La aldaba
Carlos Navarro Antolín
¡Anda, jaleo, jaleo!
El mes de octubre finaliza dando paso al culto a los muertos, con visitas a los cementerios. Románticos e higienistas lograron crear mitos y lugares que ahora parecen superados por el crecimiento de la población. En Sevilla lo situaron al norte, bastante lejos pensaron, tras el Hospital de la Sangre y la leprosería, donde los vientos dominantes del suroeste llevaran lejos las enfermedades y los recuerdos. Allí encontrarán tumbas y panteones cuidados y otros en el abandono, por el olvido o desaparición de los familiares, como crónica de lo que somos y lo que fuimos. Y allí podrán recordar a un mito universal sevillano, Don Juan Tenorio, que queda redimido de su condenación por el amor de Doña Inés, como lo fue Fausto por el amor de Margarita. Ni Zorrilla ni Goethe se atrevieron a la condenación eterna de sus protagonistas. Quizás ahí resida su vigencia como mito romántico, querían una segunda oportunidad, vencer a la muerte con vida. Como los antiguos egipcios o como lo celebran en México y en especial en la luminosa y bella Guanajuato, en que la familia se reúne a pasar la noche al lado de la tumba del ser querido con las comidas y dulces que prefería, por si acaso vuelve, que encuentre lo que más le gustaba.

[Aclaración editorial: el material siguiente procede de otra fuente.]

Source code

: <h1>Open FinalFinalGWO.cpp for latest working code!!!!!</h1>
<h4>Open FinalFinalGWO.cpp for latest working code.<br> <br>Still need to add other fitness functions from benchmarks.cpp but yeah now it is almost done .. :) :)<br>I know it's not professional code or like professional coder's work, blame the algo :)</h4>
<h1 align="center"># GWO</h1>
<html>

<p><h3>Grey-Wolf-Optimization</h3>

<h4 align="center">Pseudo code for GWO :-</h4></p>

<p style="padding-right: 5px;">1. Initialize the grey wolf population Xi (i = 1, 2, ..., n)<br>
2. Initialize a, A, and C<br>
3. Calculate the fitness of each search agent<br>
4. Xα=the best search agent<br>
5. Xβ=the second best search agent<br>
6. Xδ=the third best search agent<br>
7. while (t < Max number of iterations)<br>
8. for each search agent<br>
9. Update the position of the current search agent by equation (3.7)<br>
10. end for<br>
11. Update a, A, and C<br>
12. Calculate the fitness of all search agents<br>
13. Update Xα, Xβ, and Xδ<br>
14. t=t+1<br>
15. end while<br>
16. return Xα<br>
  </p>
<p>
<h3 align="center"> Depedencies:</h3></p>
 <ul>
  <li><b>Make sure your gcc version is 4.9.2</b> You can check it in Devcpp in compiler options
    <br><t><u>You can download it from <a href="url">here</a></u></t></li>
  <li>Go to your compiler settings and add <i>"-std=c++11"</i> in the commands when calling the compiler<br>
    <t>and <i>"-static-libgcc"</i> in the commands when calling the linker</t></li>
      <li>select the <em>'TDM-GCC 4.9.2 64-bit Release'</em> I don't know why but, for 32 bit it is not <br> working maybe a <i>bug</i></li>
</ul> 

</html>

He recordado esta forma de honrar a los muertos con celebraciones de vida, con los platos y dulces preferidos, queriendo homenajear la memoria de un amigo desaparecido en este mes de octubre, el cocinero José María Egaña. Por esas casualidades de la vida, su desaparición casi coincide con la conmemoración mundial dedicada a los cocineros para expresar el respeto a esos profesionales que han dedicado su vida a la excelencia culinaria. José Mari fue un gran cocinero y una extraordinaria persona, generosa al límite, que junto a su esposa Mercedes Martínez llevaron a lo más alto al restaurante Oriza de Sevilla, que siempre recordaremos como un lugar irrepetible de placer, disfrute y amistad. Una cocina de fundamentos clásicos que José María cimentó en la tradición familiar y en su formación en el Zalacaín madrileño, número uno de los restaurantes españoles, que se apreciaba en la solidez del recetario y en especial en la temporada de otoño que le permitía llevar a la mesa ricas setas y castañas junto a las piezas más suculentas de caza, con platos inolvidables como el civet de liebre o la becada, y mostraban el encuentro entre una de las mejores cocinas españolas, la vasca, y los productos andaluces.
Quiero recordar en estos días los vínculos de la familia de José Mari y Merche, nacida en Ciudad de México, con la gran tradición de vascos en aquel extraordinario país americano. Emigrantes que fueron harineros, famosos panaderos y pasteleros y finalmente, cultivadores de cebada y cerveceros. De aquellos activos vascos y navarros, nos queda una de las cervezas más valoradas del mundo: Corona. Bebamos una rica cerveza mexicana celebrando la vida, en recuerdo de unos vascos que, con su comida, nos hicieron felices a tantos sevillanos.